• Work instruction: Below is a block of records. Copy every line in it that contains the word "selected".
#### Records for the task ####
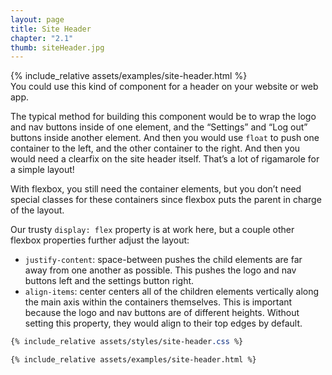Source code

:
 ```yaml
---
layout: page
title: Site Header
chapter: "2.1"
thumb: siteHeader.jpg
---
```

<div class="demo">
{% include_relative assets/examples/site-header.html %}
</div>
You could use this kind of component for a header on your website or web app.

The typical method for building this component would be to wrap the logo and nav buttons inside of one element, and the “Settings” and “Log out” buttons inside another element. And then you would use `float` to push one container to the left, and the other container to the right. And then you would need a clearfix on the site header itself. That’s a lot of rigamarole for a simple layout!

With flexbox, you still need the container elements, but you don’t need special classes for these containers since flexbox puts the parent in charge of the layout.

Our trusty `display: flex` property is at work here, but a couple other flexbox properties further adjust the layout:

- `justify-content`: space-between pushes the child elements are far away from one another as possible. This pushes the logo and nav buttons left and the settings button right.
- `align-items`: center centers all of the children elements vertically along the main axis within the containers themselves. This is important because the logo and nav buttons are of different heights. Without setting this property, they would align to their top edges by default.

```css
{% include_relative assets/styles/site-header.css %}
```

```html
{% include_relative assets/examples/site-header.html %}
```
<script>
document.querySelector(".fa").style["pointer-events"] = "none";
const siteHeader = document.querySelector(".siteHeader");
const siteHeader__item = Array.from(document.querySelectorAll(".siteHeader__item"));
siteHeader.onclick = (e)=>{
  siteHeader__item.map(el => el.classList.remove("is-site-header-item-selected"));
  e.target.classList.add("is-site-header-item-selected");
}
</script>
####
• Output of the exercise:
  siteHeader__item.map(el => el.classList.remove("is-site-header-item-selected"));
  e.target.classList.add("is-site-header-item-selected");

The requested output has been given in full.